I woke up in the woods, flat on the cold ground, my face in a patch of smelly moss. As the last visions of my nightmare faded away and I realized where I was, I jumped to my feet and found myself in sheer terror at first. How on earth did I end up here?! I ran in circles like a fucking idiot until I hyperventilated, tripped over a root and bumped my head on a trunk which served like a sobering slap in the face. So I just sat there and some clarity crept back into my skull. Where was I? How did I get here? And why?

The last thing I recalled was lying on the stiff mattress inside the cabin I had rented for the two days. I’ve never had troubles sleeping since I can remember and now this crazy sleepwalking shit was happening to me! I brushed off the leaves and realized that my hands and arms were covered in some kind of fresh red mud, my shirt and jeans violently torn and sogging wet. Still very uneasy I looked anxiously around, took a deep breath in an attempt to keep my panic in check and tried to get my bearings.

The sun had just come up above thick rain clouds and fog hung like rags from the trees. It must have been around six in the morning but it was hard to tell without a watch. Sure, it must have seemed like a beautiful, tranquil morning, a camper’s dream if you cared for that kinda things but I didn’t. Never did. I always stayed clear from anything wilder than the freshly trimmed meadows of Central Park. As the city-boy I desperately sought to become after leaving Monkton, VT, when I turned seventeen, that wasn’t an issue anyway for me. I do love the concrete, the asphalt, the oily scent of the Big Apple brooding in the summer’s heat and I was living my dream as a rookie journalist until I got laid off a couple of weeks ago. I should have been happy and grateful about finding a new job as a freelancer for this travel-blog, loveliestplacesinamerica.com, but frankly, I cared more for the paycheck than for any of all those the scenic routes, Main Street farmer’s markets and dreamy townships combined.
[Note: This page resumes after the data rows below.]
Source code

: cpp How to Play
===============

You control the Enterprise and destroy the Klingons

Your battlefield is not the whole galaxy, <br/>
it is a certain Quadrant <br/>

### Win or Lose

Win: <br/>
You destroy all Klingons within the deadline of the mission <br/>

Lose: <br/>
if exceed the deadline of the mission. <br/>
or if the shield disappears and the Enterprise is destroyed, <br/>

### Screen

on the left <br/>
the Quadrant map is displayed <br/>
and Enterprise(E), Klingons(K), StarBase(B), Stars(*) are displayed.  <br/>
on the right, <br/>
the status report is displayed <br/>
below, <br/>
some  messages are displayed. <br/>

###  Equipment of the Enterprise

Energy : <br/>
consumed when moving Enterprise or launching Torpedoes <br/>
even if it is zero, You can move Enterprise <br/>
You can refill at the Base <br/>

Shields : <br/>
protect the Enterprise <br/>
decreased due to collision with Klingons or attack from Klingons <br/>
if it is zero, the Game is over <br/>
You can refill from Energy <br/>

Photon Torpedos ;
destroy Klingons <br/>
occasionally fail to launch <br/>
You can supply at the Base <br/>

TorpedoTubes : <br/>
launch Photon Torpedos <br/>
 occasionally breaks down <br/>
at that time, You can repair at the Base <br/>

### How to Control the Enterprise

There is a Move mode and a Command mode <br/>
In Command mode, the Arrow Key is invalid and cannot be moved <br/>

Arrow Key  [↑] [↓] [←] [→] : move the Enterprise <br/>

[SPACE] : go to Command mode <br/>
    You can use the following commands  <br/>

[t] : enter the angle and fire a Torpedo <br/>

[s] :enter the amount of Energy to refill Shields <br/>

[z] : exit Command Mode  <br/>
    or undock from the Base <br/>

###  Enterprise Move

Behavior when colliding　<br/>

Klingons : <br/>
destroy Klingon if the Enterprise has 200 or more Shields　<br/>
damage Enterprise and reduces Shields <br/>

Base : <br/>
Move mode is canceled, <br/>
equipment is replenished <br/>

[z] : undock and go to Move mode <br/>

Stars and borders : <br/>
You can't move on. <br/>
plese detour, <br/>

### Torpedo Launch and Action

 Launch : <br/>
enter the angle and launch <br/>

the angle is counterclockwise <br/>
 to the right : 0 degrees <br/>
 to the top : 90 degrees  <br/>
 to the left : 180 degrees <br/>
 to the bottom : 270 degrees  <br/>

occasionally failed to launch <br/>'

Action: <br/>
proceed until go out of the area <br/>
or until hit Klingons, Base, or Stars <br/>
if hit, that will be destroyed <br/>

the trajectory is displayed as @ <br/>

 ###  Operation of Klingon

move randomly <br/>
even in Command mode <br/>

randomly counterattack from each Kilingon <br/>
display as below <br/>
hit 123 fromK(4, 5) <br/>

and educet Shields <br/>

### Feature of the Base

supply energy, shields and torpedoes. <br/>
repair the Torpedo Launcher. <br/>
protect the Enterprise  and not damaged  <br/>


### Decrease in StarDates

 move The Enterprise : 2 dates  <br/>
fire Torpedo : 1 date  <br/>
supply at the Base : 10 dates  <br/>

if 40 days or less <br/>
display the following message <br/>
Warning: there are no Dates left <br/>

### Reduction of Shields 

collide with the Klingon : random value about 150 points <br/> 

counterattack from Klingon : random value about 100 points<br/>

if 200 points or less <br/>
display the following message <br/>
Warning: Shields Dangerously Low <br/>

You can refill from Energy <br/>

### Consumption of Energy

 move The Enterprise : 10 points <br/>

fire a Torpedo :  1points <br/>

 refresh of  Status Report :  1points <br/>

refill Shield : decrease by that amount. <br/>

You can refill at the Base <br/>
At least I could stay clear of all the hiking trails and national parks until recently. “It’ll be a nice change of scenery for you,” Sharon said, “to get some fresh air in your lungs and blow the dust off your brain,” she said. Instead I felt like I was snapping just like the twigs under my feet. I walked briskly until at one point I realized I was running again, fueled by adrenaline and panic, followed by something rustling in the undergrowth. Keep it together, John, you’re starting to lose it again. Don’t be paranoid. Think of something nice. Dad. Think about dad.

Dad was an outdoorsy man. He and mom moved to the little red house at the outskirts of Monkton shortly before I was born. Dad never judged me for my … respect for the woods and forests, never said a word when I didn’t join them on camping trips or stayed with my aunt in Portland for much of the summer. Not a single word. When I protested his or mom’s cautious attempts to get me out again, he would just give me that look, pat me on the shoulder and the matter was settled. Well, until that day when I visited him in the hospital in Burlington. He looked so frail on the bed, tubes in his nose and wrinkled old-man hands at his sides. Without looking at me he started talking about how I loved to be out in the woods behind our house every day.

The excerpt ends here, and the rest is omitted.